A Breakdown of the Conservative Catholic Hermeneutic of Contiguity?

A Breakdown of the Conservative Catholic Hermeneutic of Contiguity? January 20, 2015

I did not expect that reposting “To What Degree is First Things Responsible for Iraq?” would cause a minor storm. The fact of the matter appears to be, according to Damon Linker, that First Things was giving an imprimatur to a fait accompli. The damage had already been done by the warmongering of the older NeoCon press. Not that the old guard NC’s don’t have Catholics on their boards.

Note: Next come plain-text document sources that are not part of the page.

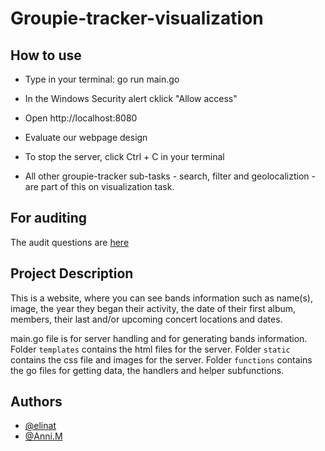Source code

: # Groupie-tracker-visualization


## How to use
* Type in your terminal: go run main.go
* In the Windows Security alert cklick "Allow access"
* Open http://localhost:8080  
* Evaluate our webpage design
* To stop the server, click Ctrl + C in your terminal

* All other groupie-tracker sub-tasks - search, filter and geolocaliztion - are part of this on visualization task.

## For auditing
The audit questions are [here](https://github.com/01-edu/public/blob/master/subjects/groupie-tracker/visualizations/audit.md)

## Project Description

This is a website, where you can see bands information  such as name(s), image, the year they began their activity, the date of their first album, members, their last and/or upcoming concert locations and dates.

main.go file is for server handling and for generating bands information.
Folder <code>templates</code> contains the html files for the server.
Folder <code>static</code> contains the css file and images for the server.
Folder <code>functions</code> contains the go files for getting data, the handlers and helper subfunctions. 


## Authors
- [@elinat](https://01.kood.tech/git/elinat)
- [@Anni.M](https://01.kood.tech/git/Anni.M)
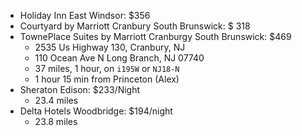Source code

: - Holiday Inn East Windsor: $356
- Courtyard by Marriott Cranbury South Brunswick: $ 318
- TownePlace Suites by Marriott Cranburgy South Brunswick: $469
   - 2535 Us Highway 130, Cranbury, NJ
   - 110 Ocean Ave N Long Branch, NJ 07740
   - 37 miles, 1 hour, on `i195W` or `NJ18-N`
   - 1 hour 15 min from Princeton (Alex)
- Sheraton Edison: $233/Night
   - 23.4 miles
- Delta Hotels Woodbridge: $194/night
   - 23.8 miles  
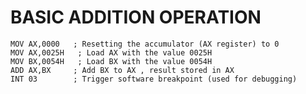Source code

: # BASIC ADDITION OPERATION

    MOV AX,0000   ; Resetting the accumulator (AX register) to 0
    MOV AX,0025H   ; Load AX with the value 0025H
    MOV BX,0054H   ; Load BX with the value 0054H
    ADD AX,BX     ; Add BX to AX , result stored in AX
    INT 03        ; Trigger software breakpoint (used for debugging)
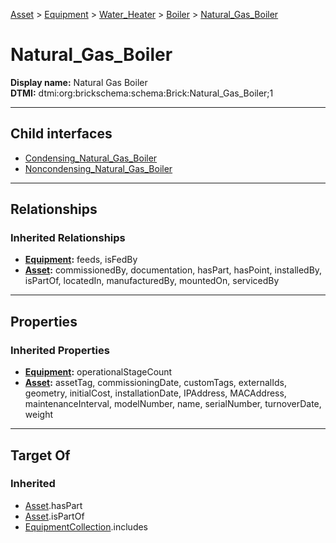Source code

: [Asset](../../../../Asset.md) > [Equipment](../../../Equipment.md) > [Water_Heater](../../Water_Heater.md) > [Boiler](../Boiler.md) > [Natural_Gas_Boiler](#)
# Natural_Gas_Boiler

**Display name:** Natural Gas Boiler<br />
**DTMI:** dtmi:org:brickschema:schema:Brick:Natural_Gas_Boiler;1

---

## Child interfaces
* [Condensing_Natural_Gas_Boiler](Condensing_Natural_Gas_Boiler.md)
* [Noncondensing_Natural_Gas_Boiler](Noncondensing_Natural_Gas_Boiler.md)

---

## Relationships
### Inherited Relationships
* **[Equipment](../../../Equipment.md):** feeds, isFedBy
* **[Asset](../../../../Asset.md):** commissionedBy, documentation, hasPart, hasPoint, installedBy, isPartOf, locatedIn, manufacturedBy, mountedOn, servicedBy

---

## Properties
### Inherited Properties
* **[Equipment](../../../Equipment.md):** operationalStageCount
* **[Asset](../../../../Asset.md):** assetTag, commissioningDate, customTags, externalIds, geometry, initialCost, installationDate, IPAddress, MACAddress, maintenanceInterval, modelNumber, name, serialNumber, turnoverDate, weight

---

## Target Of
### Inherited
* [Asset](../../../../Asset.md).hasPart
* [Asset](../../../../Asset.md).isPartOf
* [EquipmentCollection](../../../../../Collection/AssetCollection/EquipmentCollection/EquipmentCollection.md).includes

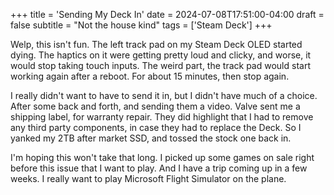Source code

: +++
title = 'Sending My Deck In'
date = 2024-07-08T17:51:00-04:00
draft = false
subtitle = "Not the house kind"
tags = ['Steam Deck']
+++

Welp, this isn't fun. The left track pad on my Steam Deck OLED started dying. The haptics on it were getting pretty loud and clicky, and worse, it would stop taking touch inputs. The weird part, the track pad would start working again after a reboot. For about 15 minutes, then stop again.

I really didn't want to have to send it in, but I didn't have much of a choice. After some back and forth, and sending them a video. Valve sent me a shipping label, for warranty repair. They did highlight that I had to remove any third party components, in case they had to replace the Deck. So I yanked my 2TB after market SSD, and tossed the stock one back in.

I'm hoping this won't take that long. I picked up some games on sale right before this issue that I want to play. And I have a trip coming up in a few weeks. I really want to play Microsoft Flight Simulator on the plane.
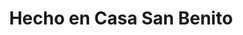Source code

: ---
title: "Hecho en Casa San Benito"
url: /colonia-san-benito/hecho-en-casa-san-benito/
shop: regalo
---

An account of the price American Catholicism paid to move more than just a little to the right.  That's right.
An account of the price American Catholicism paid to move more than just a little to the right. That’s right.

The lasting damage of all of these political engagements lies in American Catholics confusing their ideological commitments with their theology. In “The Republican Party’s War with Pope Francis has Finally Started“Linker gives a rundown of severe Francis-induced butthurt from Catholics, and concludes, “Looks like the honeymoon is finally over.” Then wonders, “The question is why now — and why over the environment of all things?”

He answers:

I think, is that the environment, in itself, has very little to do with it. The problem is simply that Francis has broken from too many elements in the Republican Party platform. First there were affirming statements about homosexuality. Then harsh words for capitalism and trickle-down economics. And now climate change. That, it seems, is a bridge too far. Francis has put conservative American Catholics in the position of having to choose between the pope and the GOP. It should surprise no one that they’re siding with the Republicans.

The problem is in how the political hermeneutic of contiguity (a play on the “hermeneutic of continuity“) developed under the last two popes:

Under Popes John Paul II and Benedict XVI, a number of neoconservative Catholics (or theocons) went out of their way to make the case for the deep compatibility between Catholicism and the GOP. But not just compatibility: more like symbiosis. For Richard John Neuhaus, Michael Novak, George Weigel, and their allies, the GOP would serve as a vehicle for injecting Catholic moral and social ideas into American political culture — while those Catholics ideas, in turn, would galvanize the Republican Party, lending theological gravity and purpose to its agenda and priorities.

In the hands of the theocons, the Republican platform became more than a parochially American mishmash of positions thrown haphazardly together for contingent historical reasons. Rather, it was a unified statement of High Moral Truth rooted in Thomas Aquinas’ medieval theology of natural law — the most highly developed outgrowth of Christian civilization.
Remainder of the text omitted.